Stored data entries:
---

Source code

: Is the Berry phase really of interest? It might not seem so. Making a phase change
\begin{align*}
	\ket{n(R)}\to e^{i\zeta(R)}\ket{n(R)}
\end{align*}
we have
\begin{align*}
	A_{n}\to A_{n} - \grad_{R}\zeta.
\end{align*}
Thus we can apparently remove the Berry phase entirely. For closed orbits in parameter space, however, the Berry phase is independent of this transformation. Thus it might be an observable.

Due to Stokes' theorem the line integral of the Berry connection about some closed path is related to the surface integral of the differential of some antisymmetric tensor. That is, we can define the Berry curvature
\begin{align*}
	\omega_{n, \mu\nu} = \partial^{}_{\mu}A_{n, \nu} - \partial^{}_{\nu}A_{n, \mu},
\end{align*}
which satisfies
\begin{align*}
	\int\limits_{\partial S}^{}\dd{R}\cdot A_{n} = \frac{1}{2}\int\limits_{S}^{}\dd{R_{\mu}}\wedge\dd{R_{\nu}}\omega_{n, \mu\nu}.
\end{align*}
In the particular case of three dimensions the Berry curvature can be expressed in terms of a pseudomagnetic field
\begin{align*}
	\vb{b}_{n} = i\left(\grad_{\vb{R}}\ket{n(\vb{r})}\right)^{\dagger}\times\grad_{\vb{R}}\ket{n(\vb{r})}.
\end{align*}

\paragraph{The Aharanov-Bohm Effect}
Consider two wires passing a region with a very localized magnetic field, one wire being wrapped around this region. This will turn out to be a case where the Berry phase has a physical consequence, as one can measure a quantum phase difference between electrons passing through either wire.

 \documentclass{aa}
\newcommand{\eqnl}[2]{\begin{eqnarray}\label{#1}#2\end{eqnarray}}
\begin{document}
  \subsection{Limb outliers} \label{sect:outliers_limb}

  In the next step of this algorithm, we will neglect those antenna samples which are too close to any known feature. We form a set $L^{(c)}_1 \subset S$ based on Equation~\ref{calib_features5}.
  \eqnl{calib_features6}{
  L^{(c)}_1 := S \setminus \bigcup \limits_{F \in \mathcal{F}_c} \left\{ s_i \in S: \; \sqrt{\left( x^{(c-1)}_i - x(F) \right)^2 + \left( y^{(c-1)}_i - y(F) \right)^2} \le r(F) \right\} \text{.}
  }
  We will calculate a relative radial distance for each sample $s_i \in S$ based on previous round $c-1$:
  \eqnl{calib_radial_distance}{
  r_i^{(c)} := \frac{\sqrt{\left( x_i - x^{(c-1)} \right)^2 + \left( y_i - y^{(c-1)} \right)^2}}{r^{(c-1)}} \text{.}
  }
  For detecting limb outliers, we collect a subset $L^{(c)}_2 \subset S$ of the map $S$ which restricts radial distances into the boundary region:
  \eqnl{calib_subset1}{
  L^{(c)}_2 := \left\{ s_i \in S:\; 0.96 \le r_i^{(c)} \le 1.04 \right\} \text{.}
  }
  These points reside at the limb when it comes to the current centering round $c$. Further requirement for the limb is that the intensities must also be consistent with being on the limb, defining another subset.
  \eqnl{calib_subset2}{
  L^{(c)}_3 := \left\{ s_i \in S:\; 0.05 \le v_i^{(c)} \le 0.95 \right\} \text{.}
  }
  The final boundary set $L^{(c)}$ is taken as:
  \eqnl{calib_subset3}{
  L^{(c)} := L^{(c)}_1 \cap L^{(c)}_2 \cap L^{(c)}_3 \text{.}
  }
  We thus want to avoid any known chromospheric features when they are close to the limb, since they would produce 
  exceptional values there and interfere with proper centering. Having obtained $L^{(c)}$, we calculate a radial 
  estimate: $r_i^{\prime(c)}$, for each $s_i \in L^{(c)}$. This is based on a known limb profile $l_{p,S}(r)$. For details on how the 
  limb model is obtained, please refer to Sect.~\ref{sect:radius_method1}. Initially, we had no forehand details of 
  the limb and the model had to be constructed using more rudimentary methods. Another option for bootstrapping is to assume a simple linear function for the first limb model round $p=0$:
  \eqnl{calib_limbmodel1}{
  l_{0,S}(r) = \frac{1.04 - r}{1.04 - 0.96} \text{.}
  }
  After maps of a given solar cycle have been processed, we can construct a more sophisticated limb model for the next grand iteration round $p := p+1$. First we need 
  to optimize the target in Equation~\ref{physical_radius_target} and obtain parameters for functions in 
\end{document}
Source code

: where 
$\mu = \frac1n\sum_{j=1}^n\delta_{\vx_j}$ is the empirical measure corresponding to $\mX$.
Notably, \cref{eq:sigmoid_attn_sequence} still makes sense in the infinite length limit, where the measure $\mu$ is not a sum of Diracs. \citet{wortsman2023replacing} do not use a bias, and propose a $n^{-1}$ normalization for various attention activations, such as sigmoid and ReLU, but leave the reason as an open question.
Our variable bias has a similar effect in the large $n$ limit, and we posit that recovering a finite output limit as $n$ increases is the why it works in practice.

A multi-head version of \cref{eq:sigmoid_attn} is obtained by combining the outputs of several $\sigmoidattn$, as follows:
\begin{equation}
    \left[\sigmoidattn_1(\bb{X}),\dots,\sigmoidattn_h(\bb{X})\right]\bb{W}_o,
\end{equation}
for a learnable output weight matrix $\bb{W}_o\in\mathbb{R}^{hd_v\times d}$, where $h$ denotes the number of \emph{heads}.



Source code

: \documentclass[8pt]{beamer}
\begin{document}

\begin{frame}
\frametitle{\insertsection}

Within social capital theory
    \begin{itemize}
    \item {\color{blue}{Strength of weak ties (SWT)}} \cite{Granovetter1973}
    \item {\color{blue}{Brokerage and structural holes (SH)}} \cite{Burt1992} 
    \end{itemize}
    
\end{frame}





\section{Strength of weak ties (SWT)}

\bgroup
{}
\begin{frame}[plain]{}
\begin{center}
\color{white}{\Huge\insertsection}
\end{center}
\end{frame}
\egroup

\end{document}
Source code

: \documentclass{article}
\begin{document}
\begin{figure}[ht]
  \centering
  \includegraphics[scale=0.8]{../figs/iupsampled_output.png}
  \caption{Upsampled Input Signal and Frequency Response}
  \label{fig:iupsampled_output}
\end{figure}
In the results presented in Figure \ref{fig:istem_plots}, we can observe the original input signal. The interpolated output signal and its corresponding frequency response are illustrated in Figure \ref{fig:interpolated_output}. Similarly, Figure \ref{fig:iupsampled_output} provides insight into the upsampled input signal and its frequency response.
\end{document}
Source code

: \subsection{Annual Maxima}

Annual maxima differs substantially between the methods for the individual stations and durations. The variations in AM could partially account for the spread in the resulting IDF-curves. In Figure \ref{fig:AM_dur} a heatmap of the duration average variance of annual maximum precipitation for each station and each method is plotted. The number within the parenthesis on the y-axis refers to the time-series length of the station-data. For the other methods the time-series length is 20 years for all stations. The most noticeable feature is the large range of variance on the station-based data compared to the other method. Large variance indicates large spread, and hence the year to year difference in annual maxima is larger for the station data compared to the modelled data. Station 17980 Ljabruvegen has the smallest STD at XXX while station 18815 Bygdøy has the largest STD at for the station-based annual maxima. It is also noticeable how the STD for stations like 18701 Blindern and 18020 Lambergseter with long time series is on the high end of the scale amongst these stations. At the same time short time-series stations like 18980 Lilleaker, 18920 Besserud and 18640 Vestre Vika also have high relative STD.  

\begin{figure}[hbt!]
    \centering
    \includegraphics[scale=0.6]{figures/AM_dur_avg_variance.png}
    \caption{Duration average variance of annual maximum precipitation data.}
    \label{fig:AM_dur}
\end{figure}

---

Task prompt - Given the records above, restate word for word only the lines starting at the one with "The final boundary" and ending at the one with "We thus want".

Task result -
  The final boundary set $L^{(c)}$ is taken as:
  \eqnl{calib_subset3}{
  L^{(c)} := L^{(c)}_1 \cap L^{(c)}_2 \cap L^{(c)}_3 \text{.}
  }
  We thus want to avoid any known chromospheric features when they are close to the limb, since they would produce 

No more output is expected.